Compensation Structure Analysis
| Observed Shift | Implication |
|---|---|
| Shift from cash bonuses to performance-vested equity (Q3 2023 onward) | Converts near-term cash into equity with performance conditions; heightens alignment with revenue/opex outcomes; increases exposure to stock price volatility . |
| 10% salary cuts (since Mar 2023) | Cost discipline; raises retention risk if equity value underperforms and cash remains constrained . |
| LTI performance mix (50% perf/50% time) | Balanced retention and performance leverage; performance calibration tied to revenue and non-GAAP opex . |
Investment Implications
- Alignment: Sperling’s incentives are tied to revenue growth and non-GAAP opex control through performance-vested equity, with quarterly vesting in lieu of cash bonuses—clear line-of-sight metrics that can support operating discipline but also amplify dilution/sell-pressure at vesting if shares underperform .

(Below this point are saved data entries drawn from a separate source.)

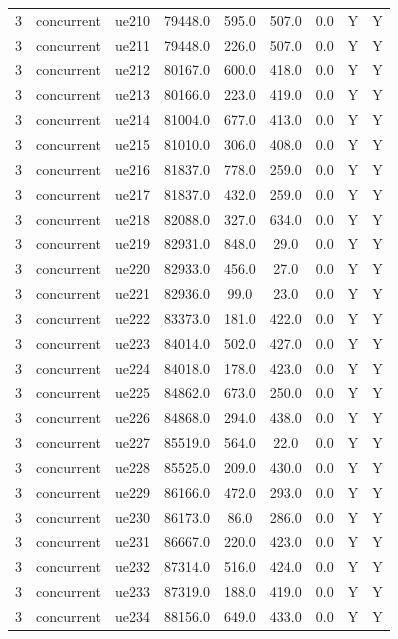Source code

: \begin{table}[ht]
\begin{tabular}{|c|c|c|c|c|c|c|c|c|}
3 & concurrent & ue210 & 79448.0 & 595.0 & 507.0 & 0.0 & Y & Y \\
3 & concurrent & ue211 & 79448.0 & 226.0 & 507.0 & 0.0 & Y & Y \\
3 & concurrent & ue212 & 80167.0 & 600.0 & 418.0 & 0.0 & Y & Y \\
3 & concurrent & ue213 & 80166.0 & 223.0 & 419.0 & 0.0 & Y & Y \\
3 & concurrent & ue214 & 81004.0 & 677.0 & 413.0 & 0.0 & Y & Y \\
3 & concurrent & ue215 & 81010.0 & 306.0 & 408.0 & 0.0 & Y & Y \\
3 & concurrent & ue216 & 81837.0 & 778.0 & 259.0 & 0.0 & Y & Y \\
3 & concurrent & ue217 & 81837.0 & 432.0 & 259.0 & 0.0 & Y & Y \\
3 & concurrent & ue218 & 82088.0 & 327.0 & 634.0 & 0.0 & Y & Y \\
3 & concurrent & ue219 & 82931.0 & 848.0 & 29.0 & 0.0 & Y & Y \\
3 & concurrent & ue220 & 82933.0 & 456.0 & 27.0 & 0.0 & Y & Y \\
3 & concurrent & ue221 & 82936.0 & 99.0 & 23.0 & 0.0 & Y & Y \\
3 & concurrent & ue222 & 83373.0 & 181.0 & 422.0 & 0.0 & Y & Y \\
3 & concurrent & ue223 & 84014.0 & 502.0 & 427.0 & 0.0 & Y & Y \\
3 & concurrent & ue224 & 84018.0 & 178.0 & 423.0 & 0.0 & Y & Y \\
3 & concurrent & ue225 & 84862.0 & 673.0 & 250.0 & 0.0 & Y & Y \\
3 & concurrent & ue226 & 84868.0 & 294.0 & 438.0 & 0.0 & Y & Y \\
3 & concurrent & ue227 & 85519.0 & 564.0 & 22.0 & 0.0 & Y & Y \\
3 & concurrent & ue228 & 85525.0 & 209.0 & 430.0 & 0.0 & Y & Y \\
3 & concurrent & ue229 & 86166.0 & 472.0 & 293.0 & 0.0 & Y & Y \\
3 & concurrent & ue230 & 86173.0 & 86.0 & 286.0 & 0.0 & Y & Y \\
3 & concurrent & ue231 & 86667.0 & 220.0 & 423.0 & 0.0 & Y & Y \\
3 & concurrent & ue232 & 87314.0 & 516.0 & 424.0 & 0.0 & Y & Y \\
3 & concurrent & ue233 & 87319.0 & 188.0 & 419.0 & 0.0 & Y & Y \\
3 & concurrent & ue234 & 88156.0 & 649.0 & 433.0 & 0.0 & Y & Y \\

\end{tabular}
\end{table}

- Retention risk: Extended salary reductions and no cash bonuses (since Q2 2023) indicate tight cash management; continued reliance on equity may pressure retention if vesting values remain low given company TSR and net losses .
- Change-of-control: Single-trigger equity acceleration promotes deal support but may reduce post-close retention absent separate stay packages; model for potential one-time equity unlock in M&A scenarios .
- Governance signal: 2024 say-on-pay passed but with notable opposition; committee did not use consultants and focused metrics on revenue/opex, suggesting straightforward but narrow performance focus amid turnaround dynamics .
Note: Recent proxies do not disclose Sperling’s personal share ownership, pledging status, or individual severance multiples; Form 4 activity should be monitored around vesting events and trading windows to assess insider selling pressure.